● ASSIGNMENT
Search the data for the string "modelcontextprotocol" and gather each line it is in.
:: SOURCE DATA ::
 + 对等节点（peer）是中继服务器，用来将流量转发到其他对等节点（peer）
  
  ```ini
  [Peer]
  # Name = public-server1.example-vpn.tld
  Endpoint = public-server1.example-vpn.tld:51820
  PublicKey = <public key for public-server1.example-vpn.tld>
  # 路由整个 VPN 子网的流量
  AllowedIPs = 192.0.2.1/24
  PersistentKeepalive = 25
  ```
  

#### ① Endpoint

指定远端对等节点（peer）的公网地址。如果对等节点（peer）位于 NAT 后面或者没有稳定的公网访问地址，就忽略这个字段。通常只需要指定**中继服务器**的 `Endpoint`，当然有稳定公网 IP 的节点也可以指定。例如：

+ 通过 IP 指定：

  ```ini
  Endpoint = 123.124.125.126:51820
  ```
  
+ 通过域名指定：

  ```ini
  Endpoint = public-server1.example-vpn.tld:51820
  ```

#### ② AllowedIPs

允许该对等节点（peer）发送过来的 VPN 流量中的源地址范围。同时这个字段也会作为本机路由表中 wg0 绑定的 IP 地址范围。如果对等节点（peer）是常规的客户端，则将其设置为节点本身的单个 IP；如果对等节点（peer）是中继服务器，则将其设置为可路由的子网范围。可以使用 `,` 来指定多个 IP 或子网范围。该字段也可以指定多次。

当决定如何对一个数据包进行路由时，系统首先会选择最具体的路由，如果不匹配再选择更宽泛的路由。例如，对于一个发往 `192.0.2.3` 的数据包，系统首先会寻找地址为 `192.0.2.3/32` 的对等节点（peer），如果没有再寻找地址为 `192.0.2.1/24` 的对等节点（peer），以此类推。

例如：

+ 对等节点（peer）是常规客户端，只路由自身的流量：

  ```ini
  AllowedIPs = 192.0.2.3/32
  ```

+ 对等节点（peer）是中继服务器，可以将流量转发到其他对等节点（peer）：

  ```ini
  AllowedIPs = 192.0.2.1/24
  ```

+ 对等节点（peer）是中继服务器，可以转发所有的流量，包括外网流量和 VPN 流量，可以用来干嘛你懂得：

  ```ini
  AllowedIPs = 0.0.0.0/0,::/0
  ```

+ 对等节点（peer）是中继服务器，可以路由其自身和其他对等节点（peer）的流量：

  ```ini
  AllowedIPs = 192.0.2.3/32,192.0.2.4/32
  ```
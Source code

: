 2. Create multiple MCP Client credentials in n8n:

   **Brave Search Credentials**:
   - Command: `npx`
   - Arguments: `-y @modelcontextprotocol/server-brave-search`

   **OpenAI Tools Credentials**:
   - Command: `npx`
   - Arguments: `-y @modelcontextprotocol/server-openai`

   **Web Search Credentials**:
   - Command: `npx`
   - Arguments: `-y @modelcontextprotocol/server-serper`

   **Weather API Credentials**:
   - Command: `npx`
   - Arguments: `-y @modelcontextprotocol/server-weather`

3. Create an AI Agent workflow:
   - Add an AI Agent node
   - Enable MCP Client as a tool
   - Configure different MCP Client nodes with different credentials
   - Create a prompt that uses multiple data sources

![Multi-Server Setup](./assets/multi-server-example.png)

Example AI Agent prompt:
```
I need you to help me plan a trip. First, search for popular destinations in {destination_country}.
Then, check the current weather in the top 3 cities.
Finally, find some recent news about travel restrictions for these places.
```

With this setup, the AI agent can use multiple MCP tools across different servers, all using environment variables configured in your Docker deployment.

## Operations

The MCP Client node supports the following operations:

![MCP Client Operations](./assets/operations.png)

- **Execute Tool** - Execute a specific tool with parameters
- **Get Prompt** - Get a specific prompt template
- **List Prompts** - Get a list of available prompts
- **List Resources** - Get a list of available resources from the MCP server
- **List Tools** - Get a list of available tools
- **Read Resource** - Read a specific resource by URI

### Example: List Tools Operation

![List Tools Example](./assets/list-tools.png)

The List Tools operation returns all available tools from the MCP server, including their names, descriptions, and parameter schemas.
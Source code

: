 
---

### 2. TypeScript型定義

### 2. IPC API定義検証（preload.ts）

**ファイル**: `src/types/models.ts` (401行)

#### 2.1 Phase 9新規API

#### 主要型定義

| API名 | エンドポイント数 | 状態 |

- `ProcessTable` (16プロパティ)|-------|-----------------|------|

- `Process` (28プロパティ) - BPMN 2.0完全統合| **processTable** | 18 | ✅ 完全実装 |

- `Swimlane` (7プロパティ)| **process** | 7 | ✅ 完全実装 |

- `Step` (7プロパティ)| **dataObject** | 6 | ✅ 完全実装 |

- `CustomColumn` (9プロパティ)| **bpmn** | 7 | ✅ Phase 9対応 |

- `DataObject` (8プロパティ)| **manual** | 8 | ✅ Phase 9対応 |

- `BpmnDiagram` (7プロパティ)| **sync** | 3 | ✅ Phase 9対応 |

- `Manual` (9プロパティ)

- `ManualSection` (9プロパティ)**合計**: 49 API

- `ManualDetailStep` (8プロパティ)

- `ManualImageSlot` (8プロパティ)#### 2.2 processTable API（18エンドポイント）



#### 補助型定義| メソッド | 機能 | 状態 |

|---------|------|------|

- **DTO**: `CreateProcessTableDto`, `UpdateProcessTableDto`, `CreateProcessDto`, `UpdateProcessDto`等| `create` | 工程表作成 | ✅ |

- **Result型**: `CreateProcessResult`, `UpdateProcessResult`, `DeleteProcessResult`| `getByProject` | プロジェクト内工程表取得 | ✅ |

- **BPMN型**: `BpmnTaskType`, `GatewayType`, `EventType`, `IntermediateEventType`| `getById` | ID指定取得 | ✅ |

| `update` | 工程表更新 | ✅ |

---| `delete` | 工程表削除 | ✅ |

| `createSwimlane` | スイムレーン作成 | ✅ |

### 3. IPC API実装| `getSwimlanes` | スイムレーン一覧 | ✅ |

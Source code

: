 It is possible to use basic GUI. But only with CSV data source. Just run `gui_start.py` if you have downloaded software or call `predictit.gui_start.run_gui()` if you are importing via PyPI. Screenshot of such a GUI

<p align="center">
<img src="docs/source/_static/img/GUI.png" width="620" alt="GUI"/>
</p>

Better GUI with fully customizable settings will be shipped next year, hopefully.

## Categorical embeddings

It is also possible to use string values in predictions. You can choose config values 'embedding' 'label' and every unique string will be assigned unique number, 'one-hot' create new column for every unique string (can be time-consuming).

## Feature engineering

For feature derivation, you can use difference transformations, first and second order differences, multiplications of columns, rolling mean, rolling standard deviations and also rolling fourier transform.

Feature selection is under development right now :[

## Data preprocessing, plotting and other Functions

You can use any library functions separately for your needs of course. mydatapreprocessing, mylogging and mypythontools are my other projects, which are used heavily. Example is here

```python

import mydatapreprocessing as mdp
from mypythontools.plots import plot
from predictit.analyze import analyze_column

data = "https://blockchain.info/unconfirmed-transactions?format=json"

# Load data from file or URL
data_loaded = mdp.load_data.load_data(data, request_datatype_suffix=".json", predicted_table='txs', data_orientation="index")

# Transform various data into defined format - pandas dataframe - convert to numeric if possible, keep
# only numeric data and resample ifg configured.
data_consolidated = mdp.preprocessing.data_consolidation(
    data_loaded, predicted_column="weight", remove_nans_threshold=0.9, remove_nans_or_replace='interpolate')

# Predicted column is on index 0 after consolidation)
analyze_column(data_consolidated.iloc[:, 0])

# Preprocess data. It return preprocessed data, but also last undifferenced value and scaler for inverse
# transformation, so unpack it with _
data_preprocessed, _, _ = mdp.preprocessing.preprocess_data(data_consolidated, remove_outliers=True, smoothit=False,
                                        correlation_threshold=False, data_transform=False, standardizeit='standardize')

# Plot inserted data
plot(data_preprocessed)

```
:::
● SOLUTION FOR THIS EXERCISE
   - Arguments: `-y @modelcontextprotocol/server-brave-search`
   - Arguments: `-y @modelcontextprotocol/server-openai`
   - Arguments: `-y @modelcontextprotocol/server-serper`
   - Arguments: `-y @modelcontextprotocol/server-weather`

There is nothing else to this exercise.